The Internet Tax Freedom Act of 1998 implemented a moratorium preventing state and local governments from taxing internet access, or imposing multiple or discriminatory taxes on electronic commerce. Following the initial moratorium, a number of laws amended and extended the moratorium until it became permanent on February 24, 2016, as part of the Trade and Facilitation and Trade Enforcement Act of 2015.

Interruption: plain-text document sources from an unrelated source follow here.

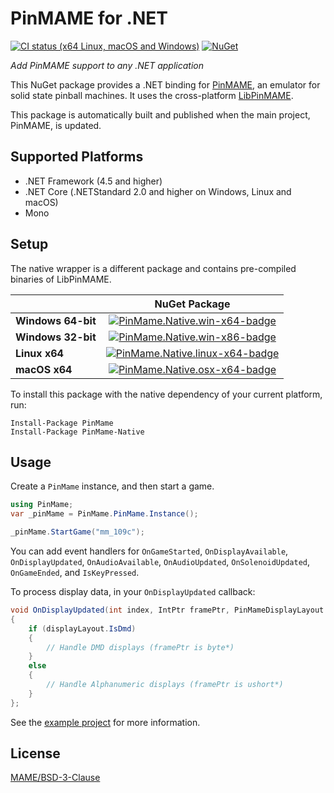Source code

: # PinMAME for .NET

[![CI status (x64 Linux, macOS and Windows)](https://github.com/VisualPinball/pinmame-dotnet/actions/workflows/build.yml/badge.svg?branch=master)](https://github.com/VisualPinball/pinmame-dotnet/actions) 
[![NuGet](https://img.shields.io/nuget/vpre/PinMame.svg)](https://www.nuget.org/packages/PinMame)

*Add PinMAME support to any .NET application*

This NuGet package provides a .NET binding for [PinMAME](https://github.com/vpinball/pinmame),
an emulator for solid state pinball machines. It uses the cross-platform [LibPinMAME](https://github.com/vpinball/pinmame/tree/master/src/libpinmame).

This package is automatically built and published when the main project, PinMAME, is updated.

## Supported Platforms

- .NET Framework (4.5 and higher)
- .NET Core (.NETStandard 2.0 and higher on Windows, Linux and macOS)
- Mono

## Setup

The native wrapper is a different package and contains pre-compiled binaries of LibPinMAME.

|                       | NuGet Package                                                       |
|-----------------------|:-------------------------------------------------------------------:|
| **Windows 64-bit**    | [![PinMame.Native.win-x64-badge]][PinMame.Native.win-x64-nuget]     |
| **Windows 32-bit**    | [![PinMame.Native.win-x86-badge]][PinMame.Native.win-x86-nuget]     |
| **Linux x64**         | [![PinMame.Native.linux-x64-badge]][PinMame.Native.linux-x64-nuget] |
| **macOS x64**         | [![PinMame.Native.osx-x64-badge]][PinMame.Native.osx-x64-nuget]     |

[PinMame.Native.win-x64-badge]: https://img.shields.io/nuget/vpre/PinMame.Native.win-x64.svg
[PinMame.Native.win-x64-nuget]: https://www.nuget.org/packages/PinMame.Native.win-x64
[PinMame.Native.win-x86-badge]: https://img.shields.io/nuget/vpre/PinMame.Native.win-x86.svg
[PinMame.Native.win-x86-nuget]: https://www.nuget.org/packages/PinMame.Native.win-x86
[PinMame.Native.linux-x64-badge]: https://img.shields.io/nuget/vpre/PinMame.Native.linux-x64.svg
[PinMame.Native.linux-x64-nuget]: https://www.nuget.org/packages/PinMame.Native.linux-x64
[PinMame.Native.osx-x64-badge]: https://img.shields.io/nuget/vpre/PinMame.Native.osx-x64.svg
[PinMame.Native.osx-x64-nuget]: https://www.nuget.org/packages/PinMame.Native.osx-x64

To install this package with the native dependency of your current platform, run:

```
Install-Package PinMame
Install-Package PinMame-Native
```

## Usage

Create a `PinMame` instance, and then start a game. 

```cs
using PinMame;
var _pinMame = PinMame.PinMame.Instance();

_pinMame.StartGame("mm_109c");
```

You can add event handlers for `OnGameStarted`, `OnDisplayAvailable`, `OnDisplayUpdated`, `OnAudioAvailable`, `OnAudioUpdated`, `OnSolenoidUpdated`, `OnGameEnded`, and `IsKeyPressed`.

To process display data, in your `OnDisplayUpdated` callback:

```cs
void OnDisplayUpdated(int index, IntPtr framePtr, PinMameDisplayLayout displayLayout) 
{
    if (displayLayout.IsDmd)
    {
        // Handle DMD displays (framePtr is byte*)
    }
    else
    {
        // Handle Alphanumeric displays (framePtr is ushort*)
    }
};
```

See the [example project](https://github.com/VisualPinball/pinmame-dotnet/blob/master/src/PinMame.Example/Example.cs) for more information.

## License

[MAME/BSD-3-Clause](LICENSE.txt)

The definition of “internet access” includes:
(a) a service that enables users to connect to the internet to access content, information, or other services offered over the internet;
(b) the purchase, use, or sale of telecommunications by a provider of a service described in (a) to the extent those telecommunications are purchased, used, or sold to provide that service; or to otherwise enable users to access content, information or other services offered over the internet;
(c) services that are incidental to the provision of the service described in (a) when furnished to users as part of that service, such as a home page, email and instant messaging (including voice and video capable email and instant messaging), video clips, and personal electronic storage capacity; and
(d) a home page, email, and instant messaging (including voice and video capable email mail and instant messaging), video clips, and personal electronic storage capacity, that are provided independently or not packaged with internet access.
Internet access does not include voice, audio or video programming, or other products and services (except services described in (a), (b), (c), or (d)) that utilize internet protocol or any successor protocol and for which there is a charge that is either separately stated or aggregated with the charge for services in (a), (b), (c), or (d).
Sections 40-21-80 and 40-21-100, Code of Ala. 1975, exempt internet access charges from the Utility Gross Receipts Tax and the Utility Service Use Tax.
Telecommunications services such as telephone services, cellular services, paging services, and fax services that are not used to provide access to the internet are subject to tax.
Section 40-21-82, Code of Ala. 1975, levies a privilege or license tax against every utility furnishing telegraph or telephone services in Alabama. The amount of the tax is determined by the application of rates against gross sales or gross receipts from the furnishing of such services in the state. Alabama code provides no exemption or exclusion for telephone services provided by the internet.
Section 40-21-82, Code of Ala. 1975, also allows providers of telephone services to combine or bundle taxable and nontaxable services on one invoice and charge the customer tax on the taxable charges.
Voice over Internet Protocol (VoIP) and any other form of telephony and similar services that utilize internet protocol are not included in the federal moratorium. These types of telephony and telecommunications services continue to be subject to the Alabama Utility Telecommunications Services Tax.